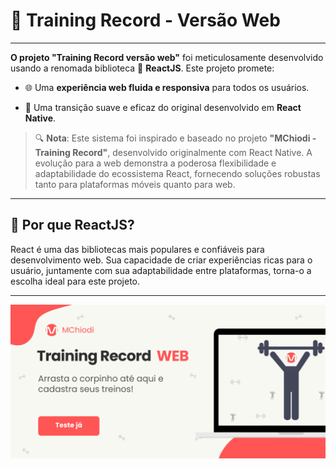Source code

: # 📌 Training Record - Versão Web

---

**O projeto "Training Record versão web"** foi meticulosamente desenvolvido usando a renomada biblioteca 🚀 **ReactJS**. Este projeto promete:

- 🌐 Uma **experiência web fluida e responsiva** para todos os usuários.
  
- 🔄 Uma transição suave e eficaz do original desenvolvido em **React Native**.

> 🔍 **Nota**: Este sistema foi inspirado e baseado no projeto **"MChiodi - Training Record"**, desenvolvido originalmente com React Native. A evolução para a web demonstra a poderosa flexibilidade e adaptabilidade do ecossistema React, fornecendo soluções robustas tanto para plataformas móveis quanto para web.

---

## 🧐 Por que ReactJS?

React é uma das bibliotecas mais populares e confiáveis para desenvolvimento web. Sua capacidade de criar experiências ricas para o usuário, juntamente com sua adaptabilidade entre plataformas, torna-o a escolha ideal para este projeto.

---

![Wallpaper do Training Record versão web](./public/trainingrecordweb.png)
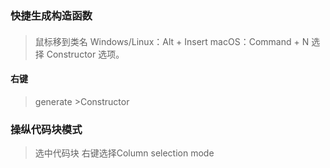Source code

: ### 快捷生成构造函数
####
> 鼠标移到类名
> Windows/Linux：Alt + Insert
> macOS：Command + N
> 选择 Constructor 选项。
#### 右键
> generate >Constructor


### 操纵代码块模式

> 选中代码块
> 右键选择Column selection mode

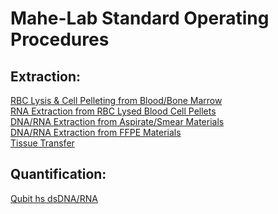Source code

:# Mahe-Lab Standard Operating Procedures

## Extraction:

[RBC Lysis & Cell Pelleting from Blood/Bone Marrow](RBC_Lysis_Cell_Pelleting.html)<br>
[RNA Extraction from RBC Lysed Blood Cell Pellets]()<br>
[DNA/RNA Extraction from Aspirate/Smear Materials]()<br>
[DNA/RNA Extraction from FFPE Materials]()<br>
[Tissue Transfer]()<br>

## Quantification:

[Qubit hs dsDNA/RNA](qubit_hs_rna_dna_quantification.html)<br>

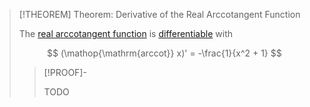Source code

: >[!THEOREM] Theorem: Derivative of the Real Arccotangent Function
>
>The [real arccotangent function](Real%20Arccotangent%20Function.md) is [differentiable](../../../Differentiation/index.md) with
>
>$$
>(\mathop{\mathrm{arccot}} x)' = -\frac{1}{x^2 + 1}
>$$
>
>>[!PROOF]-
>>
>>TODO
>>
>
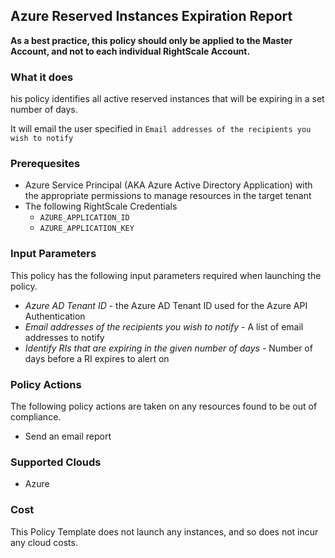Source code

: ## Azure Reserved Instances Expiration Report

**As a best practice, this policy should only be applied to the Master Account, and not to each individual RightScale Account.**

### What it does

his policy identifies all active reserved instances that will be expiring in a set number of days.

It will email the user specified in `Email addresses of the recipients you wish to notify`

### Prerequesites

- Azure Service Principal (AKA Azure Active Directory Application) with the appropriate permissions to manage resources in the target tenant
- The following RightScale Credentials
  - `AZURE_APPLICATION_ID`
  - `AZURE_APPLICATION_KEY`

### Input Parameters

This policy has the following input parameters required when launching the policy.

- *Azure AD Tenant ID* - the Azure AD Tenant ID used for the Azure API Authentication
- *Email addresses of the recipients you wish to notify* - A list of email addresses to notify
- *Identify RIs that are expiring in the given number of days* - Number of days before a RI expires to alert on

### Policy Actions

The following policy actions are taken on any resources found to be out of compliance.

- Send an email report

### Supported Clouds

- Azure

### Cost

This Policy Template does not launch any instances, and so does not incur any cloud costs.
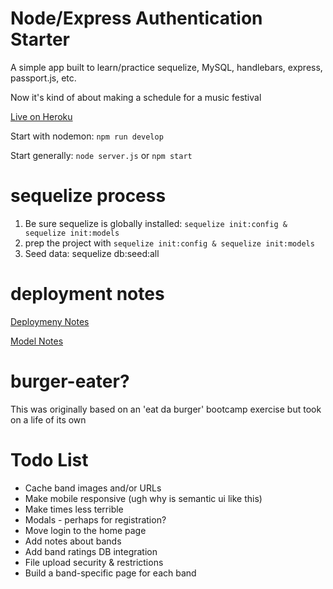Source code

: # Node/Express Authentication Starter

A simple app built to learn/practice sequelize, MySQL, handlebars, express, passport.js, etc.

Now it's kind of about making a schedule for a music festival

[Live on Heroku](https://burger-eater-eqmvii.herokuapp.com)

Start with nodemon: `npm run develop`

Start generally: `node server.js` or `npm start`

# sequelize process

1. Be sure sequelize is globally installed: `sequelize init:config & sequelize init:models`
2. prep the project with `sequelize init:config & sequelize init:models`
3. Seed data: sequelize db:seed:all

# deployment notes

[Deploymeny Notes](deploymentNotes.md)

[Model Notes](modelNotes.md)
# burger-eater?

This was originally based on an 'eat da burger' bootcamp exercise but took on a life of its own

# Todo List

* Cache band images and/or URLs
* Make mobile responsive (ugh why is semantic ui like this)
* Make times less terrible
* Modals - perhaps for registration?
* Move login to the home page
* Add notes about bands
* Add band ratings DB integration
* File upload security & restrictions
* Build a band-specific page for each band
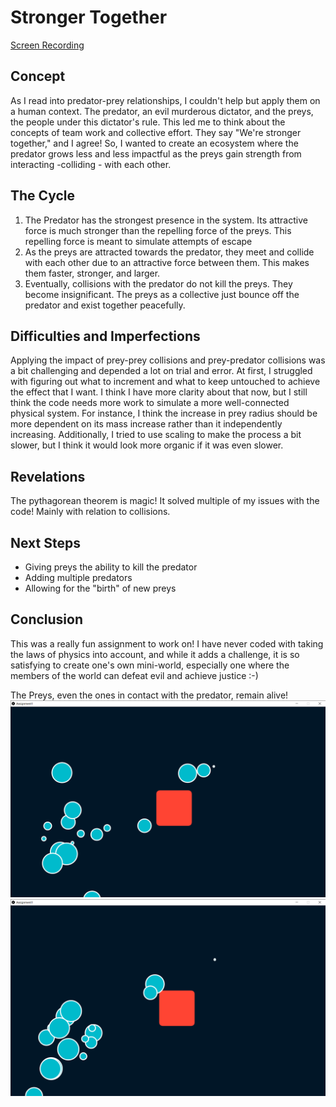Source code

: # Stronger Together
[Screen Recording](https://www.youtube.com/watch?v=vLMYLRdXG7s&feature=youtu.be)

## Concept
As I read into predator-prey relationships, I couldn't help but apply them on a human context. The predator, an evil murderous dictator, and the preys, the people under this dictator's rule. This led me to think about the concepts of team work and collective effort. They say "We're stronger together," and I agree! So, I wanted to create an ecosystem where the predator grows less and less impactful as the preys gain strength from interacting -colliding - with each other. 

## The Cycle 
1. The Predator has the strongest presence in the system. Its attractive force is much stronger than the repelling force of the preys. This repelling force is meant to simulate attempts of escape 
2. As the preys are attracted towards the predator, they meet and collide with each other due to an attractive force between them. This makes them faster, stronger, and larger. 
3. Eventually, collisions with the predator do not kill the preys. They become insignificant. The preys as a collective just bounce off the predator and exist together peacefully. 

## Difficulties and Imperfections
Applying the impact of prey-prey collisions and prey-predator collisions was a bit challenging and depended a lot on trial and error. At first, I struggled with figuring out what to increment and what to keep untouched to achieve the effect that I want. I think I have more clarity about that now, but I still think the code needs more work to simulate a more well-connected physical system. For instance, I think the increase in prey radius should be more dependent on its mass increase rather than it independently increasing. Additionally, I tried to use scaling to make the process a bit slower, but I think it would look more organic if it was even slower.

## Revelations
The pythagorean theorem is magic! It solved multiple of my issues with the code! Mainly with relation to collisions. 
## Next Steps
- Giving preys the ability to kill the predator
- Adding multiple predators
- Allowing for the "birth" of new preys


## Conclusion
This was a really fun assignment to work on! I have never coded with taking the laws of physics into account, and while it adds a challenge, it is so satisfying to create one's own mini-world, especially one where the members of the world can defeat evil and achieve justice :-) 

The Preys, even the ones in contact with the predator, remain alive!
![Screenshot1](https://github.com/sarahalyahya/robotapsyche/blob/3a9912d36b42a81aa9390e9312c7e386ad1ef9e1/feb14/Screenshot1.png)
![Screenshot2](https://github.com/sarahalyahya/robotapsyche/blob/bf40b8dddc04787b673e41c0d48376405960092d/feb14/Screenshot2.png)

----

(Task goal) Scan the listing and copy every line where the string "Materials" shows up.

(Solution to the exercise)
[DNA/RNA Extraction from Aspirate/Smear Materials]()<br>
[DNA/RNA Extraction from FFPE Materials]()<br>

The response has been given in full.